オリジナルの姿へ戻す作業もプロに頼らず仲間と一緒に
群馬県太田市に不思議なガレージがある。日時を問わず国内外の古いクルマたちが集い、クルマ談義に花を咲かせているのがBibari-AUTO。でもここ、看板にあるような車両販売を行うプロショップではなく、オーナーである今井義正さんの個人的なガレージだという。
ガレージ内には古いハーレー・ダビッドソンやモトコンポなどのバイクも多数展示されているが、基本的にはすべて今井さんの個人所有車。このようなガレージを所有している今井さんとはどのような人物なのだろう?
今井さんは今年で70歳になられる。以前はお仕事をされていたが、今では悠々自適の日々を過ごす。だからだろうか、趣味のクルマやバイクを思う存分楽しみたいからガレージを所有されている。
とはいえ、これはどう見てもプロショップ。ここまでの規模は必要ないようにも思える。だが、地元では知られた存在であり、複数のクラシックカークラブに友人知人がいる。彼らがフラッと遊びに来られる場所が欲しいということも、このガレージの存続理由のようだ。
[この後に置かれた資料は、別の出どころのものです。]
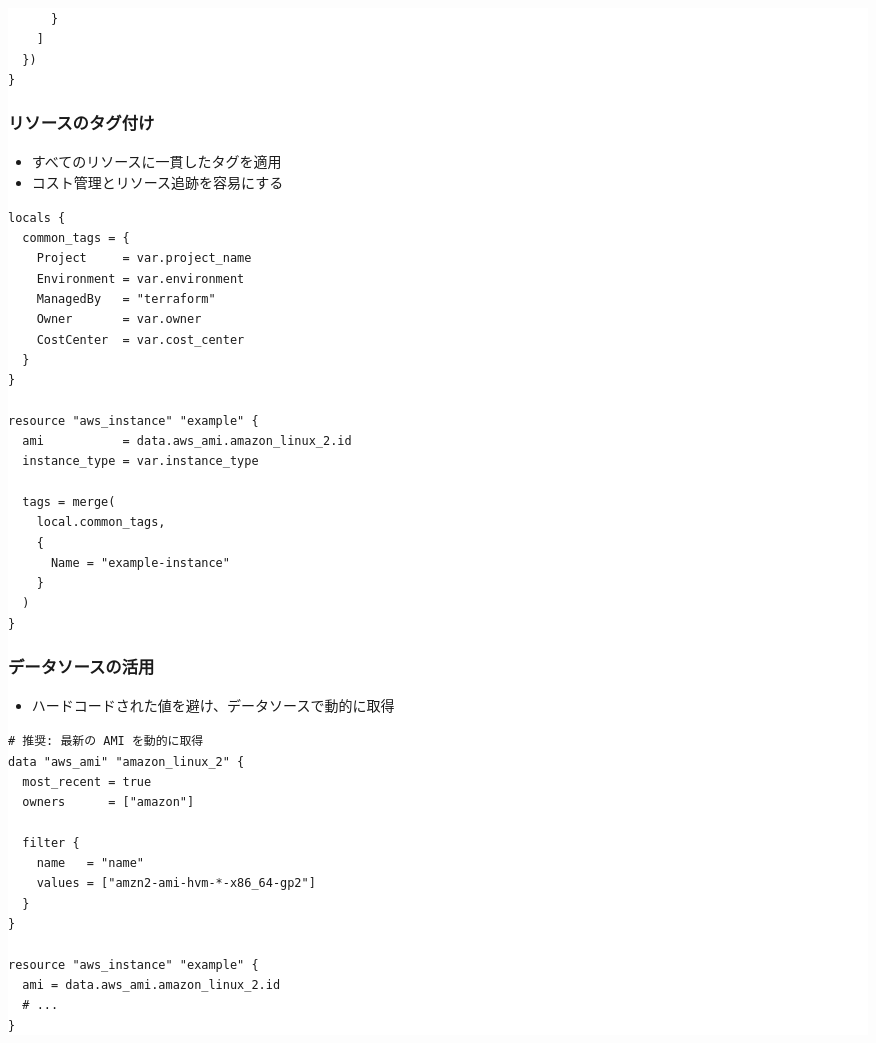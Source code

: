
 ```hcl
      }
    ]
  })
}
```

### リソースのタグ付け
- すべてのリソースに一貫したタグを適用
- コスト管理とリソース追跡を容易にする

```hcl
locals {
  common_tags = {
    Project     = var.project_name
    Environment = var.environment
    ManagedBy   = "terraform"
    Owner       = var.owner
    CostCenter  = var.cost_center
  }
}

resource "aws_instance" "example" {
  ami           = data.aws_ami.amazon_linux_2.id
  instance_type = var.instance_type

  tags = merge(
    local.common_tags,
    {
      Name = "example-instance"
    }
  )
}
```

### データソースの活用
- ハードコードされた値を避け、データソースで動的に取得

```hcl
# 推奨: 最新の AMI を動的に取得
data "aws_ami" "amazon_linux_2" {
  most_recent = true
  owners      = ["amazon"]

  filter {
    name   = "name"
    values = ["amzn2-ami-hvm-*-x86_64-gp2"]
  }
}

resource "aws_instance" "example" {
  ami = data.aws_ami.amazon_linux_2.id
  # ...
}
```
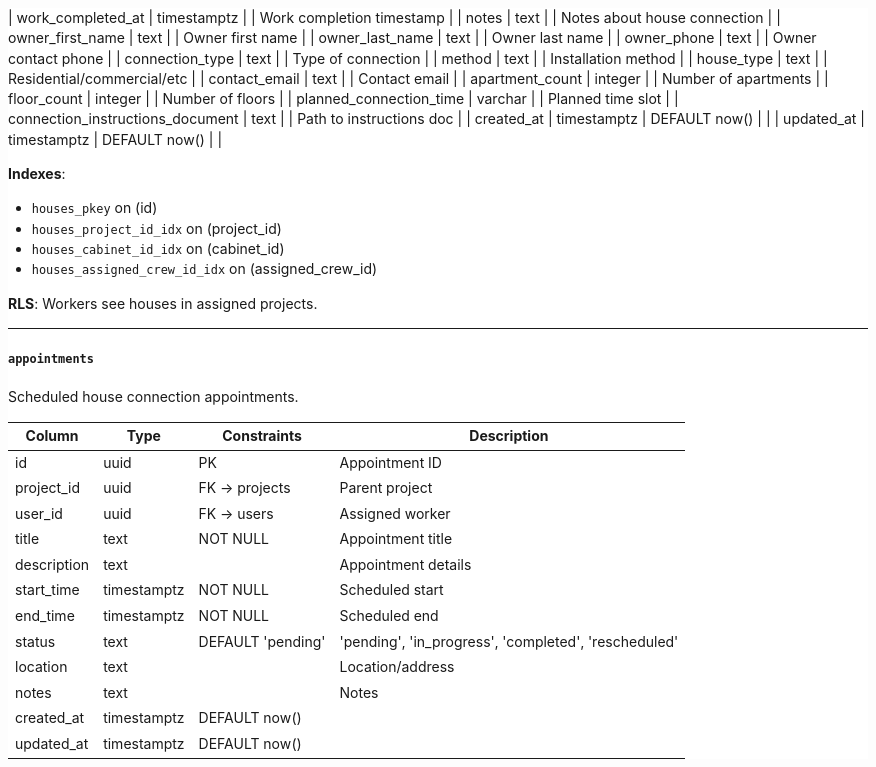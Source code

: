 | work_completed_at | timestamptz | | Work completion timestamp |
| notes | text | | Notes about house connection |
| owner_first_name | text | | Owner first name |
| owner_last_name | text | | Owner last name |
| owner_phone | text | | Owner contact phone |
| connection_type | text | | Type of connection |
| method | text | | Installation method |
| house_type | text | | Residential/commercial/etc |
| contact_email | text | | Contact email |
| apartment_count | integer | | Number of apartments |
| floor_count | integer | | Number of floors |
| planned_connection_time | varchar | | Planned time slot |
| connection_instructions_document | text | | Path to instructions doc |
| created_at | timestamptz | DEFAULT now() | |
| updated_at | timestamptz | DEFAULT now() | |

**Indexes**:
- `houses_pkey` on (id)
- `houses_project_id_idx` on (project_id)
- `houses_cabinet_id_idx` on (cabinet_id)
- `houses_assigned_crew_id_idx` on (assigned_crew_id)

**RLS**: Workers see houses in assigned projects.

---

#### `appointments`
Scheduled house connection appointments.

| Column | Type | Constraints | Description |
|--------|------|-------------|-------------|
| id | uuid | PK | Appointment ID |
| project_id | uuid | FK → projects | Parent project |
| user_id | uuid | FK → users | Assigned worker |
| title | text | NOT NULL | Appointment title |
| description | text | | Appointment details |
| start_time | timestamptz | NOT NULL | Scheduled start |
| end_time | timestamptz | NOT NULL | Scheduled end |
| status | text | DEFAULT 'pending' | 'pending', 'in_progress', 'completed', 'rescheduled' |
| location | text | | Location/address |
| notes | text | | Notes |
| created_at | timestamptz | DEFAULT now() | |
| updated_at | timestamptz | DEFAULT now() | |
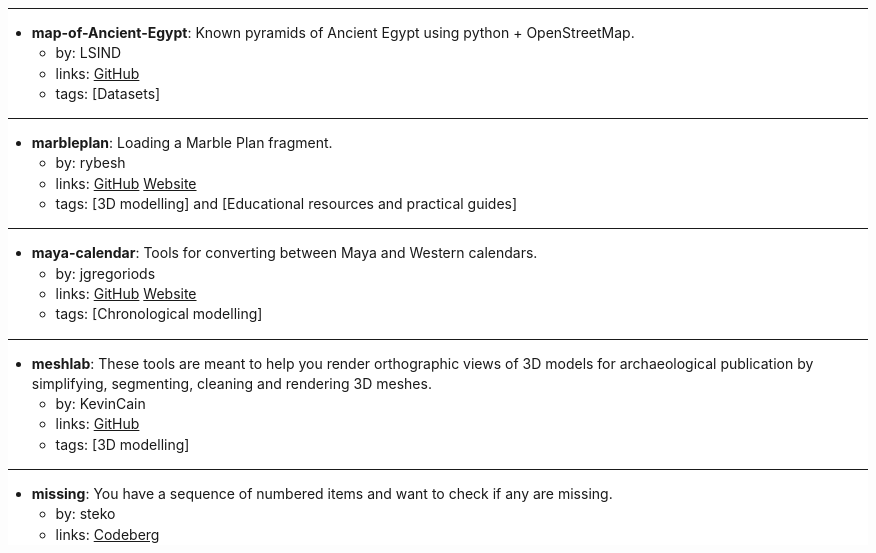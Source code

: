 ----

* **map-of-Ancient-Egypt**: Known pyramids of Ancient Egypt using python + OpenStreetMap.
  * by: LSIND
  * links: [GitHub](https://github.com/LSIND/map-of-Ancient-Egypt)
  * tags: [Datasets]
  
----

* **marbleplan**: Loading a Marble Plan fragment.
  * by: rybesh
  * links: [GitHub](https://github.com/rybesh/marbleplan)           [Website](http://rybesh.github.io/marbleplan/)
  * tags: [3D modelling] and [Educational resources and practical guides]
  
----

* **maya-calendar**: Tools for converting between Maya and Western calendars.
  * by: jgregoriods
  * links: [GitHub](https://github.com/jgregoriods/maya-calendar)           [Website](https://jgregoriods.github.io/maya-calendar/dist/)
  * tags: [Chronological modelling]
  
----

* **meshlab**: These tools are meant to help you render orthographic views of 3D models for archaeological publication by simplifying, segmenting, cleaning and rendering 3D meshes.
  * by: KevinCain
  * links: [GitHub](https://github.com/KevinCain/meshlab)
  * tags: [3D modelling]
  
----

* **missing**: You have a sequence of numbered items and want to check if any are missing.
  * by: steko
  * links: [Codeberg](https://codeberg.org/steko/missing)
ガレージ中央にある1938年式MG-TAは今井さんが長年連れ添った愛車。第二次大戦前のモデルを日常的に乗り回しているというから恐れ入るが、さらに最近手に入れたクルマがある。それが今回紹介するカルマンギアなのだ。
ご存知ない方へ簡単に説明すると、このクルマはイタリアのギア社がデザインを担当し、ドイツのカルマン社がフォルクスワーゲン・タイプ1をベースにギア社のデザインを架装したクーペとカブリオレなのだ。1950年代に生まれた名車ながら、人気のあまり1973年まで作り続けられた。
今井さんが手に入れたのは今年のことで、知り合いの紹介による個人売買。手に入れた当初はキャルルックと呼ばれるアメリカ風カスタムが施された状態だった。
オリジナル志向の今井さんだから、ひとまずナンバーを取得する前にオリジナルへ戻すことから作業を始める。自らメンテや修理をする今井さんには友人知人に数多くの手練れがいる。そのためプロショップに頼ることなく、自力で作業が進められた。
スタイルをオリジナルへ戻すのと同時にエンジンなどのメンテナンスも実施。特に調子を崩していたキャブレターにはてこずり、新品部品を調達する。新品と言ってもビートル用の部品は安価に流通しているため、お財布に優しい金額で修理が可能。このキャブも数千円で買えたが、装着しても調子が出ない。結果的に分解して調整する必要があったそうだ。
内装もキャルルックにされていたので純正ステアリングホイールやシフトレバー、当時モノのラジオなどを使ってオリジナルへ戻している。電気系の配線や燃料計など、不調だった個所を修理してナンバーを取得することに成功した。
ここまで苦労してでもカルマンギアに乗りたかったのは、今井さんが18歳の時に同車を所有していたからだった。お話を聞けば今井さんの叔父さんが当時所有されていたクルマだったのだが、叔父さんが別のクルマへ乗り換えたくなる。でも2台所有は奥様がお許しにならず、それならということで18歳の今井さんへ譲ってくれたのだという。
思い出のクルマがたまたま近所で売りに出たと聞き、知り合いを通じて交渉することになったそうだ。なんともロマンあるお話で、これから新たな物語を綴られていくことだろう。